PROMPT -> Give only the lines from the one containing "<li><b>AI Repository</b></li>" through the end of the material below, exactly as written.
⟨
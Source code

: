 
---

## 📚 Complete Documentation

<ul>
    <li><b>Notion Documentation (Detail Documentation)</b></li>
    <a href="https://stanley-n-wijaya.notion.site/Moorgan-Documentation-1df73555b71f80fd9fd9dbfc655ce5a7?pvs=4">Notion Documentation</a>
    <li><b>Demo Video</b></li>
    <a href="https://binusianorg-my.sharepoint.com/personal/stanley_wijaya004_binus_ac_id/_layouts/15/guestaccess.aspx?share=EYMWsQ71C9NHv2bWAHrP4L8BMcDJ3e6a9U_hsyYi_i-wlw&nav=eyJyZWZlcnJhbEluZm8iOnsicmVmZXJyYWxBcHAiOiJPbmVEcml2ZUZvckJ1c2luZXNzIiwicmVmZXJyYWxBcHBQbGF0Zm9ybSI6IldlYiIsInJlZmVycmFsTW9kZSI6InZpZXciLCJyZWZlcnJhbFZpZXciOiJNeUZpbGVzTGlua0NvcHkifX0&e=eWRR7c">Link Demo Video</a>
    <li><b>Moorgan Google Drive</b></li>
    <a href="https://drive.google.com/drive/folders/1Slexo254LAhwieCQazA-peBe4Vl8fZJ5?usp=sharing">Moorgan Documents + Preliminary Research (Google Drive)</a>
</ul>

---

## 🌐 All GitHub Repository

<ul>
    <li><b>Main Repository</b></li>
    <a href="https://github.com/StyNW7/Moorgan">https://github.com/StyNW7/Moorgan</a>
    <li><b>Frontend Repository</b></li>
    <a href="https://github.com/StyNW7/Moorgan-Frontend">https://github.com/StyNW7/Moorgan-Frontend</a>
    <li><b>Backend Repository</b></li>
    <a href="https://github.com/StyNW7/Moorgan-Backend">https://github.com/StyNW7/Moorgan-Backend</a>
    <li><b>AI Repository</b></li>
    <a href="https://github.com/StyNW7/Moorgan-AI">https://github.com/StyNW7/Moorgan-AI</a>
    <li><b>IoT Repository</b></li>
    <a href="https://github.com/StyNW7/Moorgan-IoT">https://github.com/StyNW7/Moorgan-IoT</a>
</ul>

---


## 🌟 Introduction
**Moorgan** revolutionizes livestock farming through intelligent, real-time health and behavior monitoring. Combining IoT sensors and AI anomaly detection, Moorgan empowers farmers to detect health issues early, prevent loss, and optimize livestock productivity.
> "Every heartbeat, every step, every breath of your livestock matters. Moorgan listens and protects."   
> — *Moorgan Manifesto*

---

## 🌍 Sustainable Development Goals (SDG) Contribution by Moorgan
⟩
WRITTEN SOLUTION ->
    <li><b>AI Repository</b></li>
    <a href="https://github.com/StyNW7/Moorgan-AI">https://github.com/StyNW7/Moorgan-AI</a>
    <li><b>IoT Repository</b></li>
    <a href="https://github.com/StyNW7/Moorgan-IoT">https://github.com/StyNW7/Moorgan-IoT</a>
</ul>

---


## 🌟 Introduction
**Moorgan** revolutionizes livestock farming through intelligent, real-time health and behavior monitoring. Combining IoT sensors and AI anomaly detection, Moorgan empowers farmers to detect health issues early, prevent loss, and optimize livestock productivity.
> "Every heartbeat, every step, every breath of your livestock matters. Moorgan listens and protects."   
> — *Moorgan Manifesto*

---

## 🌍 Sustainable Development Goals (SDG) Contribution by Moorgan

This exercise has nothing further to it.